A Global 1000 Financial Services organization moves credit risk information from 26 different systems to AWS. Data goes through a number of normalization and transformation processes before being pushed to a AWS S3 based data lake. A reporting solution is then used to provide various regulatory reports to the related groups.
The customer wanted to track over 2200 segments of credit risk data based on the country, product type and risk code combination. The data had to be validated as soon as it was ingested into S3. They wanted to flag the following types of data errors stemming from either the source system changes or transformation errors.
• Invalid Country-Product-Risk score combination. If a new combination is created (because of source system changes or transformation issues), downstream stake holders need to be altered. In addition, customer wanted to flag any new country code, product code or risk code.
• Abnormal changes in the number of transactions in each of the 2200+ Country-Product-Risk Code based segments. Anomalous credit risk transactions within each of the 2200+ credit risk segments.
• Anomalous changes in the sum of the credit risk in each segment .
• Technical Data Validation Checks ( Null value percentage for each segment ), duplicate records etc.

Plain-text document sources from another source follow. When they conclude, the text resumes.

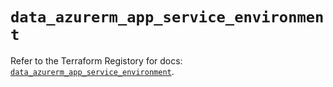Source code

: # `data_azurerm_app_service_environment`

Refer to the Terraform Registory for docs: [`data_azurerm_app_service_environment`](https://www.terraform.io/docs/providers/azurerm/d/app_service_environment).
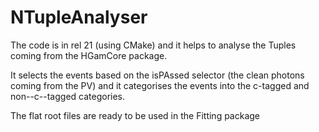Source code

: # NTupleAnalyser
The code is in rel 21 (using CMake) and it helps to analyse the Tuples coming from the HGamCore package.

It selects the events based on the isPAssed selector (the clean photons coming from the PV)
and it categorises the events into the c-tagged and non--c--tagged categories.

The flat root files are ready to be used in the Fitting package 

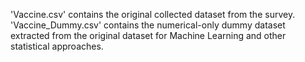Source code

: 'Vaccine.csv' contains the original collected dataset from the survey.  
'Vaccine_Dummy.csv' contains the numerical-only dummy dataset extracted from the original dataset for Machine Learning and other statistical approaches.
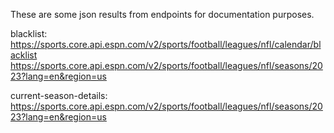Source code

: These are some json results from endpoints for documentation purposes.

blacklist: https://sports.core.api.espn.com/v2/sports/football/leagues/nfl/calendar/blacklist
https://sports.core.api.espn.com/v2/sports/football/leagues/nfl/seasons/2023?lang=en&region=us

current-season-details: https://sports.core.api.espn.com/v2/sports/football/leagues/nfl/seasons/2023?lang=en&region=us
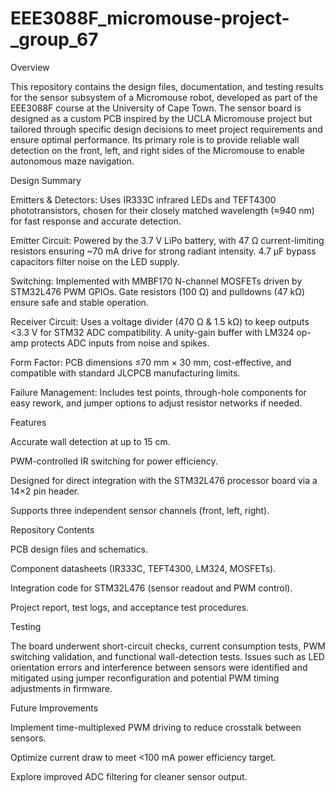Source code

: # EEE3088F_micromouse-project-_group_67

Overview

This repository contains the design files, documentation, and testing results for the sensor subsystem of a Micromouse robot, developed as part of the EEE3088F course at the University of Cape Town. The sensor board is designed as a custom PCB inspired by the UCLA Micromouse project but tailored through specific design decisions to meet project requirements and ensure optimal performance. Its primary role is to provide reliable wall detection on the front, left, and right sides of the Micromouse to enable autonomous maze navigation.

Design Summary

Emitters & Detectors: Uses IR333C infrared LEDs and TEFT4300 phototransistors, chosen for their closely matched wavelength (≈940 nm) for fast response and accurate detection.

Emitter Circuit: Powered by the 3.7 V LiPo battery, with 47 Ω current-limiting resistors ensuring ~70 mA drive for strong radiant intensity. 4.7 μF bypass capacitors filter noise on the LED supply.

Switching: Implemented with MMBF170 N-channel MOSFETs driven by STM32L476 PWM GPIOs. Gate resistors (100 Ω) and pulldowns (47 kΩ) ensure safe and stable operation.

Receiver Circuit: Uses a voltage divider (470 Ω & 1.5 kΩ) to keep outputs <3.3 V for STM32 ADC compatibility. A unity-gain buffer with LM324 op-amp protects ADC inputs from noise and spikes.

Form Factor: PCB dimensions ≤70 mm × 30 mm, cost-effective, and compatible with standard JLCPCB manufacturing limits.

Failure Management: Includes test points, through-hole components for easy rework, and jumper options to adjust resistor networks if needed.

Features

Accurate wall detection at up to 15 cm.

PWM-controlled IR switching for power efficiency.

Designed for direct integration with the STM32L476 processor board via a 14×2 pin header.

Supports three independent sensor channels (front, left, right).

Repository Contents

PCB design files and schematics.

Component datasheets (IR333C, TEFT4300, LM324, MOSFETs).

Integration code for STM32L476 (sensor readout and PWM control).

Project report, test logs, and acceptance test procedures.

Testing

The board underwent short-circuit checks, current consumption tests, PWM switching validation, and functional wall-detection tests. Issues such as LED orientation errors and interference between sensors were identified and mitigated using jumper reconfiguration and potential PWM timing adjustments in firmware.

Future Improvements

Implement time-multiplexed PWM driving to reduce crosstalk between sensors.

Optimize current draw to meet <100 mA power efficiency target.

Explore improved ADC filtering for cleaner sensor output.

Data Sentinel Data Quality’s ML algorithms autonomously identified over 2200 credit risk subsegments from the banks transaction dataset and created data fingerprints to track each risk segment individual.
Data Sentinel autonomously constructed detailed data quality fingerprints for monitoring and validating transactions. This was equivalent to over 22,000 traditional Data Quality rules. These DQ rules were self- learning and evolved with the evolution in data over time.
Within 2 weeks of deployment, Data Sentinel identified 31 errors that the SME’s had not anticipated (“unknown- unknowns”) and so the existing data quality solution did not catch. The hidden risk of bad and inconsistent data propagating downstream was minimized.